### TASK PROMPT
Having found the line that contains "##### 在 TDesign", please retype only it and every line after it up to the end of the entries, exactly as written.

---

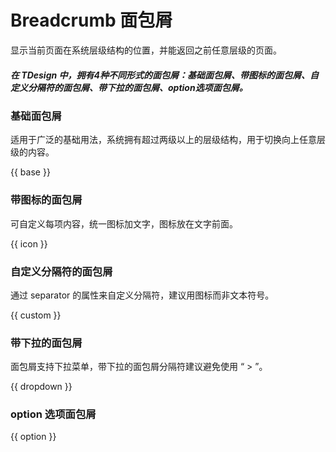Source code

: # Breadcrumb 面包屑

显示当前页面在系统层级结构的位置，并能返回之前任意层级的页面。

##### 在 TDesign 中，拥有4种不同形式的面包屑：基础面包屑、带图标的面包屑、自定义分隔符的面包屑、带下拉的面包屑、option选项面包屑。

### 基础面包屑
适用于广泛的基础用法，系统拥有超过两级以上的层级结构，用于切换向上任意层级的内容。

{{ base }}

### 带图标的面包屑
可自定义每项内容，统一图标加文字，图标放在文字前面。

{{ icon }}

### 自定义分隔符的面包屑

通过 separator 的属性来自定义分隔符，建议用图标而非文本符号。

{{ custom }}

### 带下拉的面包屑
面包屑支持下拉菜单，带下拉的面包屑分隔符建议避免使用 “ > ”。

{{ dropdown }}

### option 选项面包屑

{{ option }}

---

### RESULT OF THIS EXERCISE
##### 在 TDesign 中，拥有4种不同形式的面包屑：基础面包屑、带图标的面包屑、自定义分隔符的面包屑、带下拉的面包屑、option选项面包屑。

### 基础面包屑
适用于广泛的基础用法，系统拥有超过两级以上的层级结构，用于切换向上任意层级的内容。

{{ base }}

### 带图标的面包屑
可自定义每项内容，统一图标加文字，图标放在文字前面。

{{ icon }}

### 自定义分隔符的面包屑

通过 separator 的属性来自定义分隔符，建议用图标而非文本符号。

{{ custom }}

### 带下拉的面包屑
面包屑支持下拉菜单，带下拉的面包屑分隔符建议避免使用 “ > ”。

{{ dropdown }}

### option 选项面包屑

{{ option }}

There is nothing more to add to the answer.